Records from a collection
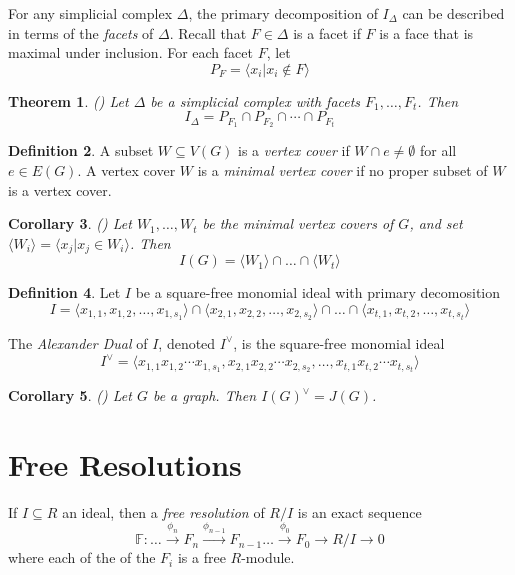 \documentclass[paper=a4, fontsize=11pt]{scrartcl} %
\theoremstyle{plain}
\newtheorem{thm}{Theorem}[section]
\newtheorem{cor}[thm]{Corollary}
\theoremstyle{definition}
\newtheorem{defn}[thm]{Definition}
\begin{document}
For any simplicial complex $\Delta$, the primary decomposition of $I_{\Delta}$ can be described in terms of the \textit{facets} of $\Delta$. Recall that $F \in \Delta$ is a facet if $F$ is a face that is maximal under inclusion. For each facet $F$, let $$P_{F} = \langle x_i \vert x_i \notin F \rangle$$

\begin{thm} (\cite[Theorem 3.1.34]{Mo12}) Let $\Delta$ be a simplicial complex with facets $F_1, \dots, F_t$. Then $$I_{\Delta} = P_{F_1} \cap P_{F_2} \cap \cdots \cap P_{F_t}$$
\end{thm}

\begin{defn} A subset $W \subseteq V(G)$ is a \textit{vertex cover} if $W \cap e \neq \emptyset$ for all $e \in E(G)$. A vertex cover $W$ is a \textit{minimal vertex cover} if no proper subset of $W$ is a vertex cover.
\end{defn}

\begin{cor} (\cite[Corollary 3.1.35]{Mo12})
Let $W_1, \dots, W_t$ be the minimal vertex covers of $G$, and set $\langle W_i \rangle = \langle x_j \vert x_j \in W_i \rangle$. Then
$$I(G) = \langle W_1 \rangle \cap \dots \cap \langle W_t \rangle$$
\end{cor}

\begin{defn}
Let $I$ be a square-free monomial ideal with primary decomosition $$I = \langle x_{1,1}, x_{1,2}, \dots, x_{1,s_1} \rangle \cap \langle x_{2,1}, x_{2,2}, \dots, x_{2,s_2} \rangle \cap \dots \cap \langle x_{t,1}, x_{t,2}, \dots, x_{t,s_t} \rangle$$

The \textit{Alexander Dual} of $I$, denoted $I^{\vee}$, is the square-free monomial ideal $$I^{\vee} = \langle x_{1,1} x_{1,2} \cdots x_{1,s_1}, x_{2,1} x_{2,2} \cdots x_{2,s_2}, \dots, x_{t,1} x_{t,2} \cdots x_{t,s_t} \rangle$$
\end{defn}

\begin{cor} (\cite[Corollary 3.1.38]{Mo12})
Let $G$ be a graph. Then $I(G)^{\vee} = J(G)$.
\end{cor}

\section{Free Resolutions}
If $I \subseteq R$ an ideal, then a \textit{free resolution} of $R/I$ is an exact sequence $$\mathbb{F} : \dots \xrightarrow{\phi_{n}} F_n \xrightarrow{\phi_{n-1}} F_{n-1} \dots \xrightarrow{\phi_{0}} F_0 \rightarrow R/I \rightarrow 0$$ where each of the of the $F_i$ is a free $R$-module.
\end{document}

GOAL OF THE EXERCISE: Exactly reproduce the entries above, minus the pictures.

EXPECTED ANSWER:
 \documentclass[paper=a4, fontsize=11pt]{scrartcl} %
\theoremstyle{plain}
\newtheorem{thm}{Theorem}[section]
\newtheorem{cor}[thm]{Corollary}
\theoremstyle{definition}
\newtheorem{defn}[thm]{Definition}
\begin{document}
For any simplicial complex $\Delta$, the primary decomposition of $I_{\Delta}$ can be described in terms of the \textit{facets} of $\Delta$. Recall that $F \in \Delta$ is a facet if $F$ is a face that is maximal under inclusion. For each facet $F$, let $$P_{F} = \langle x_i \vert x_i \notin F \rangle$$

\begin{thm} (\cite[Theorem 3.1.34]{Mo12}) Let $\Delta$ be a simplicial complex with facets $F_1, \dots, F_t$. Then $$I_{\Delta} = P_{F_1} \cap P_{F_2} \cap \cdots \cap P_{F_t}$$
\end{thm}

\begin{defn} A subset $W \subseteq V(G)$ is a \textit{vertex cover} if $W \cap e \neq \emptyset$ for all $e \in E(G)$. A vertex cover $W$ is a \textit{minimal vertex cover} if no proper subset of $W$ is a vertex cover.
\end{defn}

\begin{cor} (\cite[Corollary 3.1.35]{Mo12})
Let $W_1, \dots, W_t$ be the minimal vertex covers of $G$, and set $\langle W_i \rangle = \langle x_j \vert x_j \in W_i \rangle$. Then
$$I(G) = \langle W_1 \rangle \cap \dots \cap \langle W_t \rangle$$
\end{cor}

\begin{defn}
Let $I$ be a square-free monomial ideal with primary decomosition $$I = \langle x_{1,1}, x_{1,2}, \dots, x_{1,s_1} \rangle \cap \langle x_{2,1}, x_{2,2}, \dots, x_{2,s_2} \rangle \cap \dots \cap \langle x_{t,1}, x_{t,2}, \dots, x_{t,s_t} \rangle$$

The \textit{Alexander Dual} of $I$, denoted $I^{\vee}$, is the square-free monomial ideal $$I^{\vee} = \langle x_{1,1} x_{1,2} \cdots x_{1,s_1}, x_{2,1} x_{2,2} \cdots x_{2,s_2}, \dots, x_{t,1} x_{t,2} \cdots x_{t,s_t} \rangle$$
\end{defn}

\begin{cor} (\cite[Corollary 3.1.38]{Mo12})
Let $G$ be a graph. Then $I(G)^{\vee} = J(G)$.
\end{cor}

\section{Free Resolutions}
If $I \subseteq R$ an ideal, then a \textit{free resolution} of $R/I$ is an exact sequence $$\mathbb{F} : \dots \xrightarrow{\phi_{n}} F_n \xrightarrow{\phi_{n-1}} F_{n-1} \dots \xrightarrow{\phi_{0}} F_0 \rightarrow R/I \rightarrow 0$$ where each of the of the $F_i$ is a free $R$-module.
\end{document}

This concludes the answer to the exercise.